• Record excerpts:
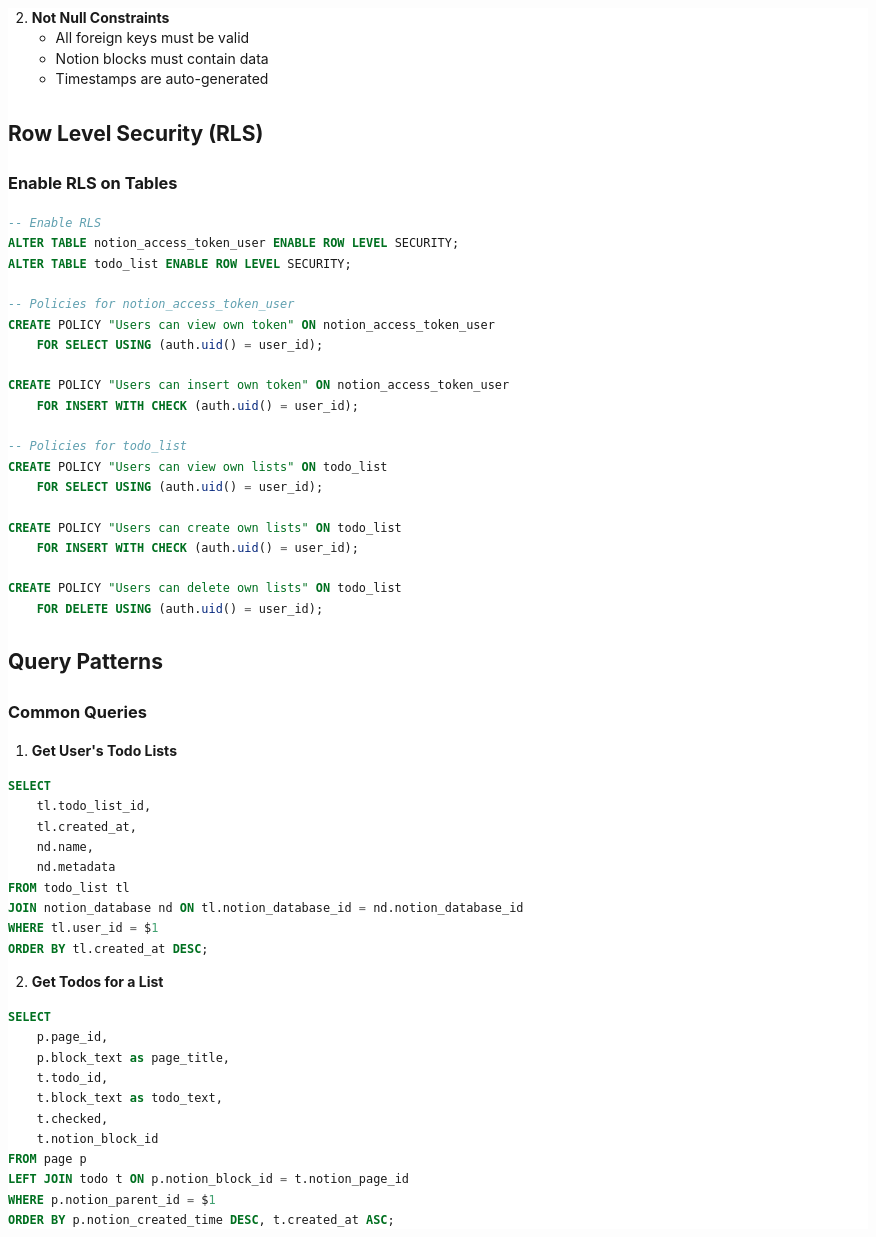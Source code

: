 2. **Not Null Constraints**
   - All foreign keys must be valid
   - Notion blocks must contain data
   - Timestamps are auto-generated

## Row Level Security (RLS)

### Enable RLS on Tables

```sql
-- Enable RLS
ALTER TABLE notion_access_token_user ENABLE ROW LEVEL SECURITY;
ALTER TABLE todo_list ENABLE ROW LEVEL SECURITY;

-- Policies for notion_access_token_user
CREATE POLICY "Users can view own token" ON notion_access_token_user
    FOR SELECT USING (auth.uid() = user_id);

CREATE POLICY "Users can insert own token" ON notion_access_token_user
    FOR INSERT WITH CHECK (auth.uid() = user_id);

-- Policies for todo_list
CREATE POLICY "Users can view own lists" ON todo_list
    FOR SELECT USING (auth.uid() = user_id);

CREATE POLICY "Users can create own lists" ON todo_list
    FOR INSERT WITH CHECK (auth.uid() = user_id);

CREATE POLICY "Users can delete own lists" ON todo_list
    FOR DELETE USING (auth.uid() = user_id);
```

## Query Patterns

### Common Queries

1. **Get User's Todo Lists**
```sql
SELECT 
    tl.todo_list_id,
    tl.created_at,
    nd.name,
    nd.metadata
FROM todo_list tl
JOIN notion_database nd ON tl.notion_database_id = nd.notion_database_id
WHERE tl.user_id = $1
ORDER BY tl.created_at DESC;
```

2. **Get Todos for a List**
```sql
SELECT 
    p.page_id,
    p.block_text as page_title,
    t.todo_id,
    t.block_text as todo_text,
    t.checked,
    t.notion_block_id
FROM page p
LEFT JOIN todo t ON p.notion_block_id = t.notion_page_id
WHERE p.notion_parent_id = $1
ORDER BY p.notion_created_time DESC, t.created_at ASC;
```
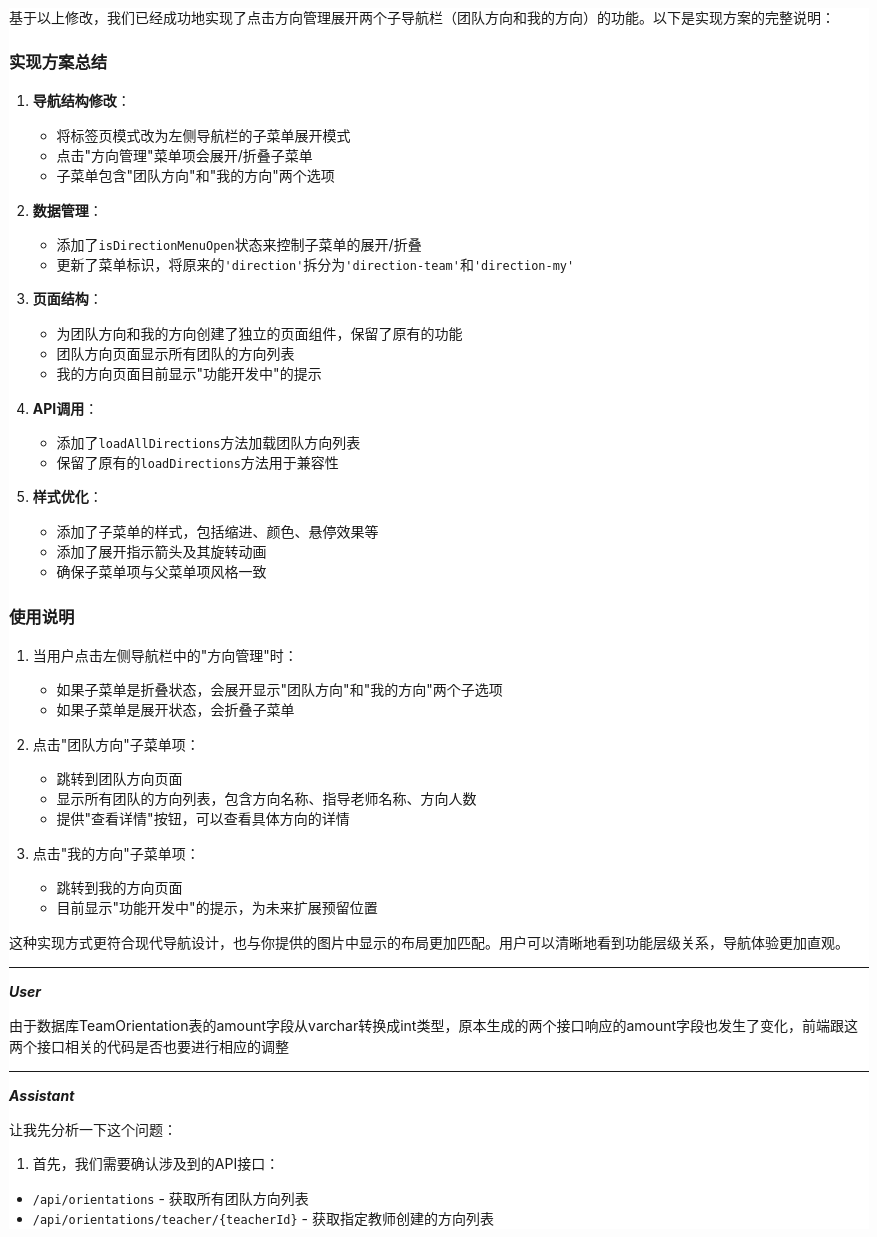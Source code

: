 
基于以上修改，我们已经成功地实现了点击方向管理展开两个子导航栏（团队方向和我的方向）的功能。以下是实现方案的完整说明：

### 实现方案总结

1. **导航结构修改**：
   - 将标签页模式改为左侧导航栏的子菜单展开模式
   - 点击"方向管理"菜单项会展开/折叠子菜单
   - 子菜单包含"团队方向"和"我的方向"两个选项

2. **数据管理**：
   - 添加了`isDirectionMenuOpen`状态来控制子菜单的展开/折叠
   - 更新了菜单标识，将原来的`'direction'`拆分为`'direction-team'`和`'direction-my'`

3. **页面结构**：
   - 为团队方向和我的方向创建了独立的页面组件，保留了原有的功能
   - 团队方向页面显示所有团队的方向列表
   - 我的方向页面目前显示"功能开发中"的提示

4. **API调用**：
   - 添加了`loadAllDirections`方法加载团队方向列表
   - 保留了原有的`loadDirections`方法用于兼容性

5. **样式优化**：
   - 添加了子菜单的样式，包括缩进、颜色、悬停效果等
   - 添加了展开指示箭头及其旋转动画
   - 确保子菜单项与父菜单项风格一致

### 使用说明

1. 当用户点击左侧导航栏中的"方向管理"时：
   - 如果子菜单是折叠状态，会展开显示"团队方向"和"我的方向"两个子选项
   - 如果子菜单是展开状态，会折叠子菜单

2. 点击"团队方向"子菜单项：
   - 跳转到团队方向页面
   - 显示所有团队的方向列表，包含方向名称、指导老师名称、方向人数
   - 提供"查看详情"按钮，可以查看具体方向的详情

3. 点击"我的方向"子菜单项：
   - 跳转到我的方向页面
   - 目前显示"功能开发中"的提示，为未来扩展预留位置

这种实现方式更符合现代导航设计，也与你提供的图片中显示的布局更加匹配。用户可以清晰地看到功能层级关系，导航体验更加直观。

---

_**User**_

由于数据库TeamOrientation表的amount字段从varchar转换成int类型，原本生成的两个接口响应的amount字段也发生了变化，前端跟这两个接口相关的代码是否也要进行相应的调整

---

_**Assistant**_

让我先分析一下这个问题：

1. 首先，我们需要确认涉及到的API接口：
- `/api/orientations` - 获取所有团队方向列表
- `/api/orientations/teacher/{teacherId}` - 获取指定教师创建的方向列表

• Exercise prompt:
Going through the listing above, copy out every line that has the string "view".

• Solution:
CREATE POLICY "Users can view own token" ON notion_access_token_user
CREATE POLICY "Users can view own lists" ON todo_list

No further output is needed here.